§ **Data to examine**
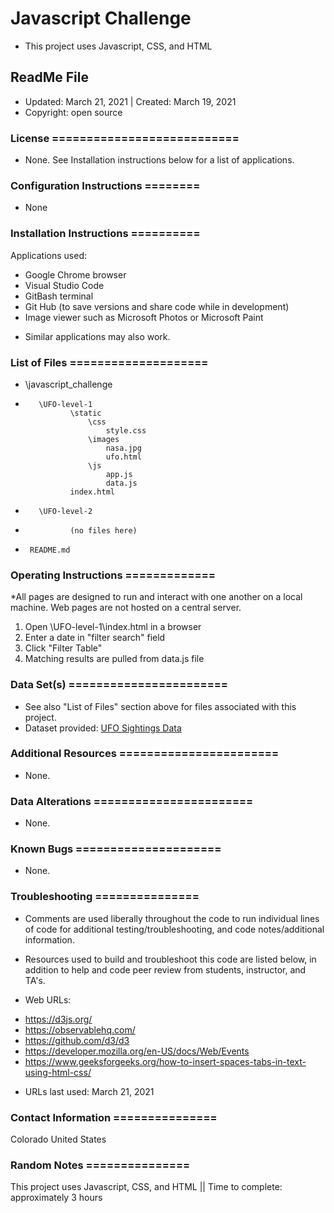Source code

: # Javascript Challenge
* This project uses Javascript, CSS, and HTML

## ReadMe File
* Updated: March 21, 2021 | Created: March 19, 2021
* Copyright: open source

### License ===========================
* None. See Installation instructions below for a list of applications.


### Configuration Instructions ========
* None


### Installation Instructions ==========
Applications used:

- Google Chrome browser
- Visual Studio Code
- GitBash terminal
- Git Hub (to save versions and share code while in development)
- Image viewer such as Microsoft Photos or Microsoft Paint
* Similar applications may also work.



### List of Files ====================
* \javascript_challenge
*        \UFO-level-1
                \static
                    \css
                        style.css
                    \images
                        nasa.jpg
                        ufo.html
                    \js
                        app.js
                        data.js
                index.html
*        \UFO-level-2
*               (no files here)
*      README.md


### Operating Instructions =============
*All pages are designed to run and interact with one another on a local machine. Web pages are not hosted on a central server.

1. Open \UFO-level-1\index.html in a browser
2. Enter a date in "filter search" field
3. Click "Filter Table"
4. Matching results are pulled from data.js file



### Data Set(s) =======================
* See also "List of Files" section above for files associated with this project.
* Dataset provided: [UFO Sightings Data](StarterCode/static/js/data.js)


### Additional Resources =======================
* None.


###  Data Alterations =======================
* None.


###  Known Bugs =====================
* None.


### Troubleshooting ===============
* Comments are used liberally throughout the code to run individual lines of code for additional testing/troubleshooting, and code notes/additional information.

* Resources used to build and troubleshoot this code are listed below, in addition to help and code peer review from students, instructor, and TA's.

* Web URLs:
- https://d3js.org/
- https://observablehq.com/
- https://github.com/d3/d3
- https://developer.mozilla.org/en-US/docs/Web/Events
- https://www.geeksforgeeks.org/how-to-insert-spaces-tabs-in-text-using-html-css/

* URLs last used: March 21, 2021


###  Contact Information ===============
Colorado   United States


### Random Notes ===============
This project uses Javascript, CSS, and HTML  ||  Time to complete: approximately 3 hours
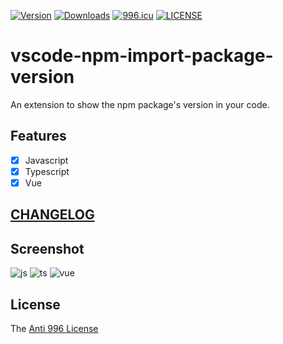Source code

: [![Version](https://vsmarketplacebadge.apphb.com/version/axetroy.vscode-npm-import-package-version.svg)](https://marketplace.visualstudio.com/items?itemName=axetroy.vscode-npm-import-package-version)
[![Downloads](https://vsmarketplacebadge.apphb.com/downloads/axetroy.vscode-npm-import-package-version.svg)](https://marketplace.visualstudio.com/items?itemName=axetroy.vscode-npm-import-package-version)
[![996.icu](https://img.shields.io/badge/link-996.icu-red.svg)](https://996.icu)
[![LICENSE](https://img.shields.io/badge/license-Anti%20996-blue.svg)](https://github.com/996icu/996.ICU/blob/master/LICENSE)

# vscode-npm-import-package-version

An extension to show the npm package's version in your code.

## Features

- [x] Javascript
- [x] Typescript
- [x] Vue

## [CHANGELOG](https://github.com/axetroy/vscode-npm-import-package-version/blob/master/CHANGELOG.md)

## Screenshot

![js](https://github.com/axetroy/vscode-npm-import-package-version/raw/master/screenshot/js.png)
![ts](https://github.com/axetroy/vscode-npm-import-package-version/raw/master/screenshot/ts.png)
![vue](https://github.com/axetroy/vscode-npm-import-package-version/raw/master/screenshot/vue.png)

## License

The [Anti 996 License](https://github.com/axetroy/vscode-npm-import-package-version/blob/master/LICENSE)
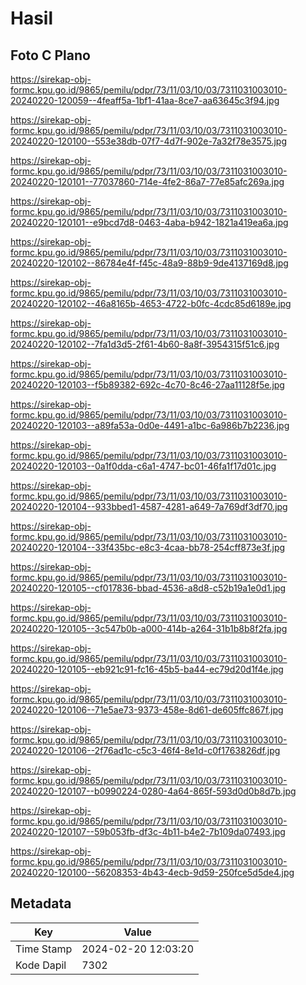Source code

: # Hasil

## Foto C Plano

https://sirekap-obj-formc.kpu.go.id/9865/pemilu/pdpr/73/11/03/10/03/7311031003010-20240220-120059--4feaff5a-1bf1-41aa-8ce7-aa63645c3f94.jpg

https://sirekap-obj-formc.kpu.go.id/9865/pemilu/pdpr/73/11/03/10/03/7311031003010-20240220-120100--553e38db-07f7-4d7f-902e-7a32f78e3575.jpg

https://sirekap-obj-formc.kpu.go.id/9865/pemilu/pdpr/73/11/03/10/03/7311031003010-20240220-120101--77037860-714e-4fe2-86a7-77e85afc269a.jpg

https://sirekap-obj-formc.kpu.go.id/9865/pemilu/pdpr/73/11/03/10/03/7311031003010-20240220-120101--e9bcd7d8-0463-4aba-b942-1821a419ea6a.jpg

https://sirekap-obj-formc.kpu.go.id/9865/pemilu/pdpr/73/11/03/10/03/7311031003010-20240220-120102--86784e4f-f45c-48a9-88b9-9de4137169d8.jpg

https://sirekap-obj-formc.kpu.go.id/9865/pemilu/pdpr/73/11/03/10/03/7311031003010-20240220-120102--46a8165b-4653-4722-b0fc-4cdc85d6189e.jpg

https://sirekap-obj-formc.kpu.go.id/9865/pemilu/pdpr/73/11/03/10/03/7311031003010-20240220-120102--7fa1d3d5-2f61-4b60-8a8f-3954315f51c6.jpg

https://sirekap-obj-formc.kpu.go.id/9865/pemilu/pdpr/73/11/03/10/03/7311031003010-20240220-120103--f5b89382-692c-4c70-8c46-27aa11128f5e.jpg

https://sirekap-obj-formc.kpu.go.id/9865/pemilu/pdpr/73/11/03/10/03/7311031003010-20240220-120103--a89fa53a-0d0e-4491-a1bc-6a986b7b2236.jpg

https://sirekap-obj-formc.kpu.go.id/9865/pemilu/pdpr/73/11/03/10/03/7311031003010-20240220-120103--0a1f0dda-c6a1-4747-bc01-46fa1f17d01c.jpg

https://sirekap-obj-formc.kpu.go.id/9865/pemilu/pdpr/73/11/03/10/03/7311031003010-20240220-120104--933bbed1-4587-4281-a649-7a769df3df70.jpg

https://sirekap-obj-formc.kpu.go.id/9865/pemilu/pdpr/73/11/03/10/03/7311031003010-20240220-120104--33f435bc-e8c3-4caa-bb78-254cff873e3f.jpg

https://sirekap-obj-formc.kpu.go.id/9865/pemilu/pdpr/73/11/03/10/03/7311031003010-20240220-120105--cf017836-bbad-4536-a8d8-c52b19a1e0d1.jpg

https://sirekap-obj-formc.kpu.go.id/9865/pemilu/pdpr/73/11/03/10/03/7311031003010-20240220-120105--3c547b0b-a000-414b-a264-31b1b8b8f2fa.jpg

https://sirekap-obj-formc.kpu.go.id/9865/pemilu/pdpr/73/11/03/10/03/7311031003010-20240220-120105--eb921c91-fc16-45b5-ba44-ec79d20d1f4e.jpg

https://sirekap-obj-formc.kpu.go.id/9865/pemilu/pdpr/73/11/03/10/03/7311031003010-20240220-120106--71e5ae73-9373-458e-8d61-de605ffc867f.jpg

https://sirekap-obj-formc.kpu.go.id/9865/pemilu/pdpr/73/11/03/10/03/7311031003010-20240220-120106--2f76ad1c-c5c3-46f4-8e1d-c0f1763826df.jpg

https://sirekap-obj-formc.kpu.go.id/9865/pemilu/pdpr/73/11/03/10/03/7311031003010-20240220-120107--b0990224-0280-4a64-865f-593d0d0b8d7b.jpg

https://sirekap-obj-formc.kpu.go.id/9865/pemilu/pdpr/73/11/03/10/03/7311031003010-20240220-120107--59b053fb-df3c-4b11-b4e2-7b109da07493.jpg

https://sirekap-obj-formc.kpu.go.id/9865/pemilu/pdpr/73/11/03/10/03/7311031003010-20240220-120100--56208353-4b43-4ecb-9d59-250fce5d5de4.jpg


## Metadata

| Key        | Value               |
| ---------- | ------------------- |
| Time Stamp | 2024-02-20 12:03:20 |
| Kode Dapil | 7302                |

§ **Work instructions**
All of the data must be repeated exactly, except for the pictures.

§ **Answer space**
Source code

: # Javascript Challenge
* This project uses Javascript, CSS, and HTML

## ReadMe File
* Updated: March 21, 2021 | Created: March 19, 2021
* Copyright: open source

### License ===========================
* None. See Installation instructions below for a list of applications.


### Configuration Instructions ========
* None


### Installation Instructions ==========
Applications used:

- Google Chrome browser
- Visual Studio Code
- GitBash terminal
- Git Hub (to save versions and share code while in development)
- Image viewer such as Microsoft Photos or Microsoft Paint
* Similar applications may also work.



### List of Files ====================
* \javascript_challenge
*        \UFO-level-1
                \static
                    \css
                        style.css
                    \images
                        nasa.jpg
                        ufo.html
                    \js
                        app.js
                        data.js
                index.html
*        \UFO-level-2
*               (no files here)
*      README.md


### Operating Instructions =============
*All pages are designed to run and interact with one another on a local machine. Web pages are not hosted on a central server.

1. Open \UFO-level-1\index.html in a browser
2. Enter a date in "filter search" field
3. Click "Filter Table"
4. Matching results are pulled from data.js file



### Data Set(s) =======================
* See also "List of Files" section above for files associated with this project.
* Dataset provided: [UFO Sightings Data](StarterCode/static/js/data.js)


### Additional Resources =======================
* None.


###  Data Alterations =======================
* None.


###  Known Bugs =====================
* None.


### Troubleshooting ===============
* Comments are used liberally throughout the code to run individual lines of code for additional testing/troubleshooting, and code notes/additional information.

* Resources used to build and troubleshoot this code are listed below, in addition to help and code peer review from students, instructor, and TA's.

* Web URLs:
- https://d3js.org/
- https://observablehq.com/
- https://github.com/d3/d3
- https://developer.mozilla.org/en-US/docs/Web/Events
- https://www.geeksforgeeks.org/how-to-insert-spaces-tabs-in-text-using-html-css/

* URLs last used: March 21, 2021


###  Contact Information ===============
Colorado   United States


### Random Notes ===============
This project uses Javascript, CSS, and HTML  ||  Time to complete: approximately 3 hours
Source code

: [![Version](https://vsmarketplacebadge.apphb.com/version/axetroy.vscode-npm-import-package-version.svg)](https://marketplace.visualstudio.com/items?itemName=axetroy.vscode-npm-import-package-version)
[![Downloads](https://vsmarketplacebadge.apphb.com/downloads/axetroy.vscode-npm-import-package-version.svg)](https://marketplace.visualstudio.com/items?itemName=axetroy.vscode-npm-import-package-version)
[![996.icu](https://img.shields.io/badge/link-996.icu-red.svg)](https://996.icu)
[![LICENSE](https://img.shields.io/badge/license-Anti%20996-blue.svg)](https://github.com/996icu/996.ICU/blob/master/LICENSE)

# vscode-npm-import-package-version

An extension to show the npm package's version in your code.

## Features

- [x] Javascript
- [x] Typescript
- [x] Vue

## [CHANGELOG](https://github.com/axetroy/vscode-npm-import-package-version/blob/master/CHANGELOG.md)

## Screenshot

![js](https://github.com/axetroy/vscode-npm-import-package-version/raw/master/screenshot/js.png)
![ts](https://github.com/axetroy/vscode-npm-import-package-version/raw/master/screenshot/ts.png)
![vue](https://github.com/axetroy/vscode-npm-import-package-version/raw/master/screenshot/vue.png)

## License

The [Anti 996 License](https://github.com/axetroy/vscode-npm-import-package-version/blob/master/LICENSE)
Source code

: # Hasil

## Foto C Plano

https://sirekap-obj-formc.kpu.go.id/9865/pemilu/pdpr/73/11/03/10/03/7311031003010-20240220-120059--4feaff5a-1bf1-41aa-8ce7-aa63645c3f94.jpg

https://sirekap-obj-formc.kpu.go.id/9865/pemilu/pdpr/73/11/03/10/03/7311031003010-20240220-120100--553e38db-07f7-4d7f-902e-7a32f78e3575.jpg

https://sirekap-obj-formc.kpu.go.id/9865/pemilu/pdpr/73/11/03/10/03/7311031003010-20240220-120101--77037860-714e-4fe2-86a7-77e85afc269a.jpg

https://sirekap-obj-formc.kpu.go.id/9865/pemilu/pdpr/73/11/03/10/03/7311031003010-20240220-120101--e9bcd7d8-0463-4aba-b942-1821a419ea6a.jpg

https://sirekap-obj-formc.kpu.go.id/9865/pemilu/pdpr/73/11/03/10/03/7311031003010-20240220-120102--86784e4f-f45c-48a9-88b9-9de4137169d8.jpg

https://sirekap-obj-formc.kpu.go.id/9865/pemilu/pdpr/73/11/03/10/03/7311031003010-20240220-120102--46a8165b-4653-4722-b0fc-4cdc85d6189e.jpg

https://sirekap-obj-formc.kpu.go.id/9865/pemilu/pdpr/73/11/03/10/03/7311031003010-20240220-120102--7fa1d3d5-2f61-4b60-8a8f-3954315f51c6.jpg

https://sirekap-obj-formc.kpu.go.id/9865/pemilu/pdpr/73/11/03/10/03/7311031003010-20240220-120103--f5b89382-692c-4c70-8c46-27aa11128f5e.jpg

https://sirekap-obj-formc.kpu.go.id/9865/pemilu/pdpr/73/11/03/10/03/7311031003010-20240220-120103--a89fa53a-0d0e-4491-a1bc-6a986b7b2236.jpg

https://sirekap-obj-formc.kpu.go.id/9865/pemilu/pdpr/73/11/03/10/03/7311031003010-20240220-120103--0a1f0dda-c6a1-4747-bc01-46fa1f17d01c.jpg

https://sirekap-obj-formc.kpu.go.id/9865/pemilu/pdpr/73/11/03/10/03/7311031003010-20240220-120104--933bbed1-4587-4281-a649-7a769df3df70.jpg

https://sirekap-obj-formc.kpu.go.id/9865/pemilu/pdpr/73/11/03/10/03/7311031003010-20240220-120104--33f435bc-e8c3-4caa-bb78-254cff873e3f.jpg

https://sirekap-obj-formc.kpu.go.id/9865/pemilu/pdpr/73/11/03/10/03/7311031003010-20240220-120105--cf017836-bbad-4536-a8d8-c52b19a1e0d1.jpg

https://sirekap-obj-formc.kpu.go.id/9865/pemilu/pdpr/73/11/03/10/03/7311031003010-20240220-120105--3c547b0b-a000-414b-a264-31b1b8b8f2fa.jpg

https://sirekap-obj-formc.kpu.go.id/9865/pemilu/pdpr/73/11/03/10/03/7311031003010-20240220-120105--eb921c91-fc16-45b5-ba44-ec79d20d1f4e.jpg

https://sirekap-obj-formc.kpu.go.id/9865/pemilu/pdpr/73/11/03/10/03/7311031003010-20240220-120106--71e5ae73-9373-458e-8d61-de605ffc867f.jpg

https://sirekap-obj-formc.kpu.go.id/9865/pemilu/pdpr/73/11/03/10/03/7311031003010-20240220-120106--2f76ad1c-c5c3-46f4-8e1d-c0f1763826df.jpg

https://sirekap-obj-formc.kpu.go.id/9865/pemilu/pdpr/73/11/03/10/03/7311031003010-20240220-120107--b0990224-0280-4a64-865f-593d0d0b8d7b.jpg

https://sirekap-obj-formc.kpu.go.id/9865/pemilu/pdpr/73/11/03/10/03/7311031003010-20240220-120107--59b053fb-df3c-4b11-b4e2-7b109da07493.jpg

https://sirekap-obj-formc.kpu.go.id/9865/pemilu/pdpr/73/11/03/10/03/7311031003010-20240220-120100--56208353-4b43-4ecb-9d59-250fce5d5de4.jpg


## Metadata

| Key        | Value               |
| ---------- | ------------------- |
| Time Stamp | 2024-02-20 12:03:20 |
| Kode Dapil | 7302                |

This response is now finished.